Trade and Growth Horizons for Nusa Tenggara Timur and Timor-Leste

Place: Timor-Leste • Dates: 2009 • Partner: ADB

Project Summary

This report evaluates the prospects for trade and economic growth for two proximate economies in the Indonesian archipelago, Nusa Tenggara Timur (NTT), Indonesia, and the independent state of Timor-Leste (TIM). Both have very low incomes and predominantly rural populations (mainly subsistence farmers and food-insecure households), and both are at the early stages of development with limited regional and global trade linkages. TIM has historically been implicated in disruptive civil strife, which continues to pose risks to existing and prospective economic assets. However, considerable potential exists in both economies relative to today’s living standards. Trade-oriented development of value-added activities associated with the primary sector, including agro food and labor-intensive light industry and services such as tourism might offer important diversification and alleviate social risks from very high current under- and un-employment rates.

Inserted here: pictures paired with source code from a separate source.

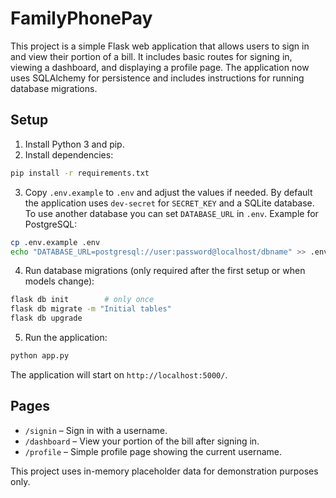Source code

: # FamilyPhonePay

This project is a simple Flask web application that allows users to sign in and view
their portion of a bill. It includes basic routes for signing in, viewing a dashboard,
and displaying a profile page. The application now uses SQLAlchemy for persistence
and includes instructions for running database migrations.

## Setup

1. Install Python 3 and pip.
2. Install dependencies:

```bash
pip install -r requirements.txt
```

3. Copy `.env.example` to `.env` and adjust the values if needed. By default the
   application uses `dev-secret` for `SECRET_KEY` and a SQLite database. To use
   another database you can set `DATABASE_URL` in `.env`. Example for PostgreSQL:

```bash
cp .env.example .env
echo "DATABASE_URL=postgresql://user:password@localhost/dbname" >> .env
```

4. Run database migrations (only required after the first setup or when models
   change):

```bash
flask db init        # only once
flask db migrate -m "Initial tables"
flask db upgrade
```

5. Run the application:

```bash
python app.py
```

The application will start on `http://localhost:5000/`.

## Pages

- `/signin` – Sign in with a username.
- `/dashboard` – View your portion of the bill after signing in.
- `/profile` – Simple profile page showing the current username.

This project uses in-memory placeholder data for demonstration purposes only.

A primary impediment to development appears to be real and de facto trade and investment barriers. Real trade barriers consist primarily of infrastructure deficiencies, including port and supporting transport and communication facilities, as well as soft infrastructure to facilitate more efficient trade/investment promotion and supervision. De facto trade barriers comprise a wide array of informal obstacles, including apparent underperformance of border clearance functions, bilateral contractual and market failures, and, sometimes, outright resistance on the part of some toward bilateral flows of goods, services, and persons.

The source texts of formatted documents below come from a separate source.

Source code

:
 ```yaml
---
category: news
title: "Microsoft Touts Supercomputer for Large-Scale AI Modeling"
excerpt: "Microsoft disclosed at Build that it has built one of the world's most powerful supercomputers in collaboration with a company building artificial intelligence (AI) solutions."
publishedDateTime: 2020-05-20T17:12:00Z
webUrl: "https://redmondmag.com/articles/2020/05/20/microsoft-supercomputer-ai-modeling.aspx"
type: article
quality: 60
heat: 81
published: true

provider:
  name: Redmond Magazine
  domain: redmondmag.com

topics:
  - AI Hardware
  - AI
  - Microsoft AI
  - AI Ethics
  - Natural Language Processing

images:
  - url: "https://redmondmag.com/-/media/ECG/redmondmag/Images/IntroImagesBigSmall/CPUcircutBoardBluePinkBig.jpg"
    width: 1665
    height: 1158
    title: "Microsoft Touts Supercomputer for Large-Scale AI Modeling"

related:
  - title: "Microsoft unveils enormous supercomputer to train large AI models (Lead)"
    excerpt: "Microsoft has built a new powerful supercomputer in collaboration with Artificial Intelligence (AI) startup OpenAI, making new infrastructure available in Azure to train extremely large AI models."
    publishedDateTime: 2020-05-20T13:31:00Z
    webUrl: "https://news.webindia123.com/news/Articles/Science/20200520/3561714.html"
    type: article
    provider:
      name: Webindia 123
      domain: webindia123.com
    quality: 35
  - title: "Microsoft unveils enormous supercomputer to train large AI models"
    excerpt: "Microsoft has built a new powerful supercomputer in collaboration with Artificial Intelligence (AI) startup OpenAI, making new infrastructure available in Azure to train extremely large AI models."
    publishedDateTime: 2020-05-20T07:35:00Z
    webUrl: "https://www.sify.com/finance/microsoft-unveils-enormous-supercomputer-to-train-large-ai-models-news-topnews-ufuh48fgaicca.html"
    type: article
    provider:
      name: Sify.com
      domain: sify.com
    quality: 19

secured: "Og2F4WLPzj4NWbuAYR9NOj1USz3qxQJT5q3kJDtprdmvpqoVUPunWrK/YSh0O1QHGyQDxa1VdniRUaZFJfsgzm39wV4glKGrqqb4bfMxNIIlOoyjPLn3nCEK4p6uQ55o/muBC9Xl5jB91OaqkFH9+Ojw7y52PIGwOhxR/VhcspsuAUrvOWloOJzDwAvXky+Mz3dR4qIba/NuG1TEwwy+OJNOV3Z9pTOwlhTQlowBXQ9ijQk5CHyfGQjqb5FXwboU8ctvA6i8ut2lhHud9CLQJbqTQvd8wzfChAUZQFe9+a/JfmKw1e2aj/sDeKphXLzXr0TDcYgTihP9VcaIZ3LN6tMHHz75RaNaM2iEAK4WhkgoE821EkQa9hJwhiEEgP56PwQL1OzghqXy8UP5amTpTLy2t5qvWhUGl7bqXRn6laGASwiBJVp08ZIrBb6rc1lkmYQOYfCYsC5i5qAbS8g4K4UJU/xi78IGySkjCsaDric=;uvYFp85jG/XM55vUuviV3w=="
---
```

Our review of available evidence suggests that increased trade could be a potent catalyst for growth in both economies, and this report assesses the prospects for such trade expansion. Importantly, our findings indicate that apparent home-market bias is a serious mercantilist fallacy, as growth of exports from more open trade would be much more robust than import growth. In particular, public and private investments to facilitate trade could increase exports as a percent of gross domestic product more than twice as fast as imports, offering both economies significant growth leverage from new external demand and savings inflows. Taken together, the results of this review strongly support an outward-oriented agenda of public and private trade facilitation, including much more determined infrastructure investments for domestic, regional, and global market access, accompanied by public and private capacity development for more effective development of trade and investment opportunities.